However, with all of the apparent resources I noticed a huge gaping deficiency. A deficiency that can be repaired, and one that I hope never occurs in the West.

In Kazakhstan I saw a hangover from the Soviet era. Maybe I am just reading something into what I saw, but I don’t think so. I saw trams that were built in the 60’s. I saw Stalinkas, Khrushchevkas, and buildings erected by Brezhnev all of which were meant to be temporary, but have never been replaced. This has led me to think there is still a heaviness over the area, a residue from the previous Soviet environment; that can only be replaced by an entrepreneurial spirit.

My three students demonstrated to me the power of an entrepreneurial way of thinking. Too often we think of entrepreneurship as starting a business, it is more than that; it is a way of thinking. Yes, entrepreneurs take risks, but they are creative thinkers who can see how things are and how they can be. This is not something that only applies to business. It applies to all of life.

As children we are taught to be creative, draw pictures, and use our imagination. Somewhere along the line we lose that creative force because we need to work our jobs, or take care of our families. As a young boy we would play games outside where we used our imagination to create solutions to problems we have made up. We even make up rules, and then figure out how to change the rules to meet our own needs.

I can remember as a young man being willing to take a risk. I brought my family to the Pacific Northwest, not knowing what to expect; leaving Southern California, our family, and moving to Vancouver, WA hoping to have a better life.

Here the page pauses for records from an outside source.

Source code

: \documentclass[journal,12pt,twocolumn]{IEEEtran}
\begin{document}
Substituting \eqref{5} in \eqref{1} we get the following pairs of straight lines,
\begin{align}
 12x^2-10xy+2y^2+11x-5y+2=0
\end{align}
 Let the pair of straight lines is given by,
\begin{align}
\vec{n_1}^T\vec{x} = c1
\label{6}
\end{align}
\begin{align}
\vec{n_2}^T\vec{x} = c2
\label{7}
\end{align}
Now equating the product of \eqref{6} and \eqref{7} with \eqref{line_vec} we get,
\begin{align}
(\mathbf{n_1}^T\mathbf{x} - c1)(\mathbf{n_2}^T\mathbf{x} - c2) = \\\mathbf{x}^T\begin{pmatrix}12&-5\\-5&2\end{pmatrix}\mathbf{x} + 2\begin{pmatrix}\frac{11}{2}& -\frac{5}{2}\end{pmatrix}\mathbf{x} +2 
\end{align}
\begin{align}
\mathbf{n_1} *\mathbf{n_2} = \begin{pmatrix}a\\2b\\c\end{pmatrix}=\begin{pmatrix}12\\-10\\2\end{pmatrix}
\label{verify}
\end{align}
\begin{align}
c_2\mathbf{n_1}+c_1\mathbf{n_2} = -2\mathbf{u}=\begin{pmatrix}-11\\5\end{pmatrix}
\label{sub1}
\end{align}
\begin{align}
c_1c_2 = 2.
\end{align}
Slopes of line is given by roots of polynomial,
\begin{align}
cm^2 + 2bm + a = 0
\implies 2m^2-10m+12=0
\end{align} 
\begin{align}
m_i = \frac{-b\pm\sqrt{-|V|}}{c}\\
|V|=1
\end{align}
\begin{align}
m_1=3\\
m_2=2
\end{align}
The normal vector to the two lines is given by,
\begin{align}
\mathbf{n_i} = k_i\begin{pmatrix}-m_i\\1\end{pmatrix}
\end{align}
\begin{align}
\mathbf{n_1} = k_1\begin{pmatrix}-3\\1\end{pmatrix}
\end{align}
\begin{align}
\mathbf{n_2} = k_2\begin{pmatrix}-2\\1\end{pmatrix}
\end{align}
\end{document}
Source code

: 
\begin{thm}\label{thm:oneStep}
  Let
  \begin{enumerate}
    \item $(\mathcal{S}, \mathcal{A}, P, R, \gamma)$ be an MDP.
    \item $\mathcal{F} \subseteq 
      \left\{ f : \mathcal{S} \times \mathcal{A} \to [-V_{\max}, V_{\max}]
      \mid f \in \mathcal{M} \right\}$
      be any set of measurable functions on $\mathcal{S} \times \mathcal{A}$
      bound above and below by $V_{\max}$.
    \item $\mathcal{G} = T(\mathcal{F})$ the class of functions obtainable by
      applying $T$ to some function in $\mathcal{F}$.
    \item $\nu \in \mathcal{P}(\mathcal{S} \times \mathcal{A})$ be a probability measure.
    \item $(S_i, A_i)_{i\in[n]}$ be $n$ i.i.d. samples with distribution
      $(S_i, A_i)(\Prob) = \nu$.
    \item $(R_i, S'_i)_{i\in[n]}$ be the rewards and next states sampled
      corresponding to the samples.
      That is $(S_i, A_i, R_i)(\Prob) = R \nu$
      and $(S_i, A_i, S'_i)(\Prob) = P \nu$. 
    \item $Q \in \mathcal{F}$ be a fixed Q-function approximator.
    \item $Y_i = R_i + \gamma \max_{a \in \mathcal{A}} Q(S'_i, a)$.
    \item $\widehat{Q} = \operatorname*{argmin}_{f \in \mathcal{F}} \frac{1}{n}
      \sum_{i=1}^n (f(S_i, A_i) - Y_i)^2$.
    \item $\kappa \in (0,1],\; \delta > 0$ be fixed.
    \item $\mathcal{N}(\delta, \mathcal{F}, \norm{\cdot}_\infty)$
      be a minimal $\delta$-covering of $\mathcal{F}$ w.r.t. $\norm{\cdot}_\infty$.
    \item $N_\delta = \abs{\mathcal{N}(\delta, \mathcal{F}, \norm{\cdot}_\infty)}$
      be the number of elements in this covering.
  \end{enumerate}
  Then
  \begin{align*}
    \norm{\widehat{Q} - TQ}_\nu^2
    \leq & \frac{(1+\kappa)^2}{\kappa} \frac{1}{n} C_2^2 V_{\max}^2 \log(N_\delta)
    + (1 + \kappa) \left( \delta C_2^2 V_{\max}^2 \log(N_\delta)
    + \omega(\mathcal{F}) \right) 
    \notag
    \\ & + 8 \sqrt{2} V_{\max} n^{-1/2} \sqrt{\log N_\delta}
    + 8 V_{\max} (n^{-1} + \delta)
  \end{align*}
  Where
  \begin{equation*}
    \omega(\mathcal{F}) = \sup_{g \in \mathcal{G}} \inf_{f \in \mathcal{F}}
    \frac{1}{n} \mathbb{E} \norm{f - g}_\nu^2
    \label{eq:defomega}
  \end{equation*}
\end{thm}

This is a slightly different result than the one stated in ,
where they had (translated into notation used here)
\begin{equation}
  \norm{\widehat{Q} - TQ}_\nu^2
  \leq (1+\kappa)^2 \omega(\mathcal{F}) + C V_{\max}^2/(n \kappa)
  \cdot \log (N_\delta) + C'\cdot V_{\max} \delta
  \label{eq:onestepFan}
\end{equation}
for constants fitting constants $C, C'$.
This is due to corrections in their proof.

Being an entrepreneur is being able to see things for what they can be and not just for what they are. It is being able to see low performing activities and know how to make them perform better. This could be in the realm of education, swimwear, studying abroad, or trying to get local businesses to unite.

Or it could be to revolutionize a country. I think Kazakhstan is tired of the old Soviet hangover. I think the young people are ready to take the country in a new direction. I just hope the old leaders are willing to see the oldness of the current ways and support the new ways of the future. The entrepreneurial way!

And that is my thought for the day!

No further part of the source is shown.